As reported in the journal Circulation: Heart Failure, scientists gathered almost 2,500 middle-aged men and followed them for an average of 22 years.

"Given that many people view the benefits of the protein diet as important, it is important to clarify the potential risks and benefits that they may have", says Journey Virthan, one of the editors of the study, a professor of nutritional epidemiology at the University of Eastern Finland, and adds: "Past studies have linked diets high in protein - especially animal - to the increased risk of type 2 diabetes or even premature death". Over the course of the study, 334 cases of heart failure - when the body is unable to pump enough blood and oxygen to remain healthy - were diagnosed.

Generally, there is higher risk of heart failure associated with nearly all protein dietary sources other than proteins from eggs and fish. The study also only found an association between a high-protein diet and heart failure, and can not determine whether changing the amount of protein in a person's diet would prevent heart failure.

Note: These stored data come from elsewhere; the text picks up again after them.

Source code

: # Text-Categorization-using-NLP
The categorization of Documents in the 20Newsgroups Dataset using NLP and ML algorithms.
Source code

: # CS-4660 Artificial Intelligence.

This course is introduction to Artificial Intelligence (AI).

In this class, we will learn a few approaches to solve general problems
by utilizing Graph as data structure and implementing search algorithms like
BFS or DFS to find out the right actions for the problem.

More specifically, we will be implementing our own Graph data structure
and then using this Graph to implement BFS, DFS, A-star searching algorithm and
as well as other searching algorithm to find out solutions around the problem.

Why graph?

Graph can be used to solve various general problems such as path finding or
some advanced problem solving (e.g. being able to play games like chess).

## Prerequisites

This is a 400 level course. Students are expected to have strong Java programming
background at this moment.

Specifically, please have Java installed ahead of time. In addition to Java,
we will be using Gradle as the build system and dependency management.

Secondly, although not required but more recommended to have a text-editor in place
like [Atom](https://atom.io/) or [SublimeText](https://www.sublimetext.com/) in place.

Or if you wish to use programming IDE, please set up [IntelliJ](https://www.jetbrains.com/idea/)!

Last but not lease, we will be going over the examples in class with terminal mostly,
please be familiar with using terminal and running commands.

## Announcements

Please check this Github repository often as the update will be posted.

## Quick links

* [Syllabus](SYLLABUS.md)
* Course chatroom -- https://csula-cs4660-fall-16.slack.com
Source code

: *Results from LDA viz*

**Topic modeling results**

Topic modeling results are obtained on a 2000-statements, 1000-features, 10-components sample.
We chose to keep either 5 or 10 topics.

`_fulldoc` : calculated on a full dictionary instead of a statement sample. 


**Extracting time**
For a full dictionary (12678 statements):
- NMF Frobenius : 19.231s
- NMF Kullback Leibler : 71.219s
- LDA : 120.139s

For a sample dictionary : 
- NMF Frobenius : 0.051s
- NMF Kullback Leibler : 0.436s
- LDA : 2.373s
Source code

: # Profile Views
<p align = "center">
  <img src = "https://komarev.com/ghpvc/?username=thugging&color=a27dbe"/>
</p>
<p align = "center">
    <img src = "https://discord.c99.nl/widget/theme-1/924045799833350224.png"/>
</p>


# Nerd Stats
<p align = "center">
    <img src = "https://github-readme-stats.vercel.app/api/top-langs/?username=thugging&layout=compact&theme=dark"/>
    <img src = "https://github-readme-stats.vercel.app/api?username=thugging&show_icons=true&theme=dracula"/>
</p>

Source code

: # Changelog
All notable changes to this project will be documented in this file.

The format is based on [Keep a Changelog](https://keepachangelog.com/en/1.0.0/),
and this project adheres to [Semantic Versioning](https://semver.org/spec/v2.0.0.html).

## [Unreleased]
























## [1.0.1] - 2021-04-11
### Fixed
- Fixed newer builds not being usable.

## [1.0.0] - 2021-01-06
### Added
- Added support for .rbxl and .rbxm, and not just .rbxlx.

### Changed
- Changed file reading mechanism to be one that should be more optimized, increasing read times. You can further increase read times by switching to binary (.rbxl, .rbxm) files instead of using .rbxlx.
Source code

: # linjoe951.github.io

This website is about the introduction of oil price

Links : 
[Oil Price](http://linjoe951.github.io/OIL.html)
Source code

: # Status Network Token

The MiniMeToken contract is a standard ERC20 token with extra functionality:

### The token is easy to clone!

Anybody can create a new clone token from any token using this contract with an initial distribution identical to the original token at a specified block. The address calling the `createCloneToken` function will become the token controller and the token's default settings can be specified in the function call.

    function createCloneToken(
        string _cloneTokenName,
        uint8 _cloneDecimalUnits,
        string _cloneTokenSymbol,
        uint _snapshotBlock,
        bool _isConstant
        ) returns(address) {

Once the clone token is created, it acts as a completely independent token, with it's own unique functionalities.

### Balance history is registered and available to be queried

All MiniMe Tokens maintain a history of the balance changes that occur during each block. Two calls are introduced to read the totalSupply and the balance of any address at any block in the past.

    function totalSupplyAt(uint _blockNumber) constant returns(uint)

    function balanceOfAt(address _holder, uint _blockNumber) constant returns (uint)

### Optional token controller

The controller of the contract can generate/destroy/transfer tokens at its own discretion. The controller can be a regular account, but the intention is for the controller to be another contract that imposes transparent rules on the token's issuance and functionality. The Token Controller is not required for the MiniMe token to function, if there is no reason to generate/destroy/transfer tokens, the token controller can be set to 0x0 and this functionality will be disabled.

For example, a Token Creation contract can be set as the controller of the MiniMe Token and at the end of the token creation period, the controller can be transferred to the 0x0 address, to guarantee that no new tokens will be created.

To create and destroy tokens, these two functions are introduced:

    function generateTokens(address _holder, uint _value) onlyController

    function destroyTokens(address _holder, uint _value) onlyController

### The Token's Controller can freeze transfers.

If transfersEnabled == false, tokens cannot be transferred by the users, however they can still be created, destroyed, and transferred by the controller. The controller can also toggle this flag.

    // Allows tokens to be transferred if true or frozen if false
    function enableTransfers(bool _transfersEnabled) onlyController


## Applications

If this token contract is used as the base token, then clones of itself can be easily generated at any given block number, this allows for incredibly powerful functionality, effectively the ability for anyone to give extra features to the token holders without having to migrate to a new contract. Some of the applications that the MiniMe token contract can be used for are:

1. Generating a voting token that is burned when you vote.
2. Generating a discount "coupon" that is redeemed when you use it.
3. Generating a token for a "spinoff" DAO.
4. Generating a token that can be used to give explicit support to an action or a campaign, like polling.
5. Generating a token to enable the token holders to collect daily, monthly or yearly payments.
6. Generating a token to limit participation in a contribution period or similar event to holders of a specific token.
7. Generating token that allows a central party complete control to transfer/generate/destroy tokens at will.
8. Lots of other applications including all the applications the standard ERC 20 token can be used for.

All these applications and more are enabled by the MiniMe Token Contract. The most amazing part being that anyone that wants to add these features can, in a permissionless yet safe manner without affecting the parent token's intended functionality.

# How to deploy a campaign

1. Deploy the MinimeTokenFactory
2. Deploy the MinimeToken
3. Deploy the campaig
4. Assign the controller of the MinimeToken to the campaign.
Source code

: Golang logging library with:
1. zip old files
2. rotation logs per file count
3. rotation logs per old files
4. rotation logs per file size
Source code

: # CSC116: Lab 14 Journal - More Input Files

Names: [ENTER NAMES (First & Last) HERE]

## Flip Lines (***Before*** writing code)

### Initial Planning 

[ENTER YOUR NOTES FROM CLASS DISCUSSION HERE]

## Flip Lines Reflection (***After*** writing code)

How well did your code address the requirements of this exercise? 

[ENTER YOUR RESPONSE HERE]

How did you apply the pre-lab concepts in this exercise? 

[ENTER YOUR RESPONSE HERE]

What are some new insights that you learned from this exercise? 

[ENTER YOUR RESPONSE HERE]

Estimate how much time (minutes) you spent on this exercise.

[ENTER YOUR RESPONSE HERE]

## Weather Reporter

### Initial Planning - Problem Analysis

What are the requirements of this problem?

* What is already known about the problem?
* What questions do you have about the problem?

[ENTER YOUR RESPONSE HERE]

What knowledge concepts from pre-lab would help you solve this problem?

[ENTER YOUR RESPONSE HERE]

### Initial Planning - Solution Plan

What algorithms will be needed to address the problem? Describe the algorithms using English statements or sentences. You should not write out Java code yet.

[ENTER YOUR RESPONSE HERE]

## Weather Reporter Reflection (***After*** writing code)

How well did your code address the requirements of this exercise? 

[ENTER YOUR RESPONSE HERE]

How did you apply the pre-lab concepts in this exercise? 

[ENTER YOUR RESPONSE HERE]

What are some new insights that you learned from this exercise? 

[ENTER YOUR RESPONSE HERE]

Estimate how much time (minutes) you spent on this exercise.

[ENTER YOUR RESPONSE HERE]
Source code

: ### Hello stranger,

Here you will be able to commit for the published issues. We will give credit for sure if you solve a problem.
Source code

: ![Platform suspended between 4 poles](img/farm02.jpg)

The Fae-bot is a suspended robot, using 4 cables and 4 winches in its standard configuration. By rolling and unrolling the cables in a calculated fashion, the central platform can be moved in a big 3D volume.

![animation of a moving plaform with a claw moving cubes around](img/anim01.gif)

49% higher for dairy proteins.

In middle-aged men, there was a trend toward increased risk for heart failure with higher intake of total protein.

Also, we have previously reported that the rejection of gluten (a protein found in wheat and some other cereals) will avoid celiac neuropathy - a disorder in which there is weakness, numbness or pain usually in the feet or hands. (The men in the study were not told to follow any particular diet.) Then, the men were divided into four groups based on how much protein they ate, with the lowest group consuming about 78 grams a day, on average, and the highest group consuming 109 grams a day.

"As many people seem to take the health benefits of high-protein diets for granted, it is important to make clear the possible risks and benefits of these diets", said Jyrki Virtanen, study author.

To such conclusion scientists from the University of Eastern Finland.

The rate of heart failure was 33 percent higher for people who ate the most protein-rich diets compared to those who at the least.

Reference: Virtanen, H. E. K., Voutilainen, S., Koskinen, T. T., Mursu, J., Tuomainen, T. -P., & Virtanen, J.